For every line below that includes the word "riešenie", add one; report the final number and nothing else.

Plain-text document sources
═══
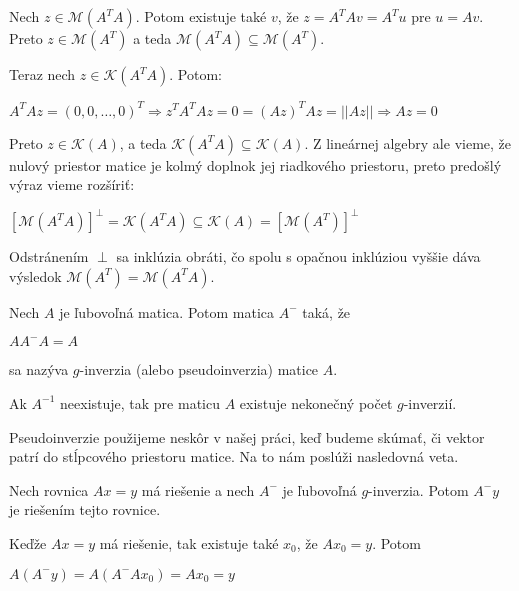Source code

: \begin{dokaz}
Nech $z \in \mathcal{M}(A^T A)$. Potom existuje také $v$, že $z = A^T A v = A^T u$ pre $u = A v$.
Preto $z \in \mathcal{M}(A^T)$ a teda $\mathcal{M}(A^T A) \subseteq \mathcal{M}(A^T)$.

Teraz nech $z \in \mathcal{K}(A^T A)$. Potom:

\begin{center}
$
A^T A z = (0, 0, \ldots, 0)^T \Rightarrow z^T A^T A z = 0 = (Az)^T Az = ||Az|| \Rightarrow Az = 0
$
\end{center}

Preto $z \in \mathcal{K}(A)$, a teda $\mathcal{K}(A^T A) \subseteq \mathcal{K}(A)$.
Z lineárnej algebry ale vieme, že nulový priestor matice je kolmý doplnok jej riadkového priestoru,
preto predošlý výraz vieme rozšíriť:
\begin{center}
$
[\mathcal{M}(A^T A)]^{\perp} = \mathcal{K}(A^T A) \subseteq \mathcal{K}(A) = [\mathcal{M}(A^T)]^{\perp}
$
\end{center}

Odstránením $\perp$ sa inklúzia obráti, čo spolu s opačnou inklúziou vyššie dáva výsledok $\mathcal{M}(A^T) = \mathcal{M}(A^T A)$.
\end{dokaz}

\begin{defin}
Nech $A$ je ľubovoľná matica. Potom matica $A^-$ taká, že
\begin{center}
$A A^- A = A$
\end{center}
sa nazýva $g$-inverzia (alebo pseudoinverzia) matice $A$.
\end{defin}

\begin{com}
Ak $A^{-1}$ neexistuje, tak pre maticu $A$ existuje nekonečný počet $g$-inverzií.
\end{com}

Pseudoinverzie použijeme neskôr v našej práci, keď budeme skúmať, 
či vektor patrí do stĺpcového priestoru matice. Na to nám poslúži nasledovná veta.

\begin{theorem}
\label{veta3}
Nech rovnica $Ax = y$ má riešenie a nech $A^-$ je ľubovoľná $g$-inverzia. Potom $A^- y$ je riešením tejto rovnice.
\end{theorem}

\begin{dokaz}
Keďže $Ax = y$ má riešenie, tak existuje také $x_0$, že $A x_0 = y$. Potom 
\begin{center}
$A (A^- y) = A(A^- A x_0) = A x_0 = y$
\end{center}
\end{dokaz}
═══
• _Written solution_
2